Personal information
- Full name: George Wilfred Cummings
- Date of birth: 5 June 1913
- Place of birth: Falkirk, Scotland
- Date of death: 9 April 1987 (aged 73)
- Place of death: Birmingham, England
- Height: 5 ft 11+1⁄2 in (1.82 m)
- Position: Left back

Youth career
- Thornbridge Waverley
- Thornbridge Welfare

Senior career*
- Years: Team / Apps / (Gls)
- –: Grange Rovers
- 1932–1935: Partick Thistle / 114 / (1)
- 1935–1949: Aston Villa / 210 / (0)
- Total:  / 324 / (1)

International career
- 1934–1935: Scottish League XI / 2 / (0)
- 1935–1939: Scotland / 9 / (0)
- 1944: Scotland (wartime) / 1 / (0)

= George Cummings (footballer) =

Scottish footballer

George Wilfred Cummings (5 June 1913 – 9 April 1987) was a Scottish footballer of the 1930s and 1940s, who played as a left back.

==Club career==
Cummings was the captain of Aston Villa's great post-World War II defence, having signed for the club in November 1935 from Partick Thistle, where he had made a total of 138 appearances in all competitions, scoring one goal, and won a Glasgow Cup medal with the Jags in 1934.

At Villa Park, Cummings gained a Second Division championship medal in 1938.

Cummings's career was interrupted by the outbreak of World War II. In September 1939, he played in Villa's last pre-war game, a 1–0 defeat at Derby County.
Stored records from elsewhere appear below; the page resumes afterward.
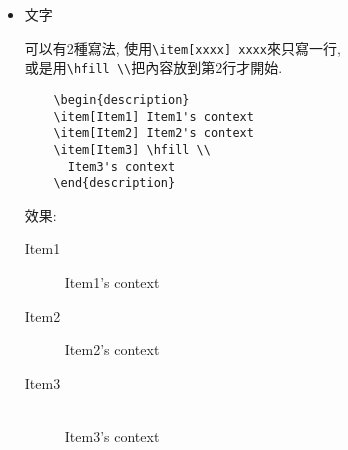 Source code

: \begin{itemize}
{\begin{framed}
\begin{verbatim}
    \item Item2

    \item
    {
      Item3

      Item3's context
    }

    \item
    {
      Item4

      Item4's context
    }
    \end{itemize}
  \end{verbatim}
  \end{framed}

  效果:
  \begin{itemize}
    \item Item1

    \item Item2

    \item
    {
      Item3

      Item3's context
    }

    \item
    {
      Item4

      Item4's context
    }
  \end{itemize}
  } %

  \newpage
  \item
  {
  文字

  可以有2種寫法, 使用\verb|\item[xxxx] xxxx|來只寫一行, \\
  或是用\verb|\hfill \\|把內容放到第2行才開始.

  \begin{framed}
  \begin{verbatim}
    \begin{description}
    \item[Item1] Item1's context
    \item[Item2] Item2's context
    \item[Item3] \hfill \\
      Item3's context
    \end{description}
  \end{verbatim}
  \end{framed}

  效果:
  \begin{description}
    \item[Item1] Item1's context
    \item[Item2] Item2's context
    \item[Item3] \hfill \\
    Item3's context
  \end{description}
  } %


\end{itemize}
On 4th September the Government announced a ban on Sport to prevent crowds gathering. Villa's League match away to Wolves was one of over thirty mid-week League fixtures called-off. Villa Park found itself in an evacuation district designated under the British Government's civilian evacuation scheme. The Police Chief Constable of Birmingham, C.C.H Moriarty, intimated that he would not sanction football matches within the city of Birmingham. The Football League's Scheme for War-time football proposed to limit gates to 8,000 in evacuation areas. With their large overheads, the directors of Aston Villa and Sunderland announced their intention to close down. The manager and players were paid off whilst Villa Park was commandeered by the War Office. Villa's players quickly found war-time employment.

Cummings gained a Football League War Cup tankard in 1944, also guesting for several teams (including hometown club Falkirk) during the conflict. He was the Villans club captain from 1945 to his retirement in 1949, and was popular with supporters due to his never-say-die spirit and no-nonsense defending. He played 421 times for the club in total, including wartime competitions – his peacetime total being just over half of that.

On retirement as a player he was a youth coach at Aston Villa for three years, and also worked for the Dunlop Rubber Company and Hardy Spicer Ltd. in Birmingham.

==International career==
Cummings represented both Scotland (nine caps, three while at Partick Thistle) and the Scottish League XI (two caps), also playing in an SFA tour of North America in 1935 and in one wartime international in 1944.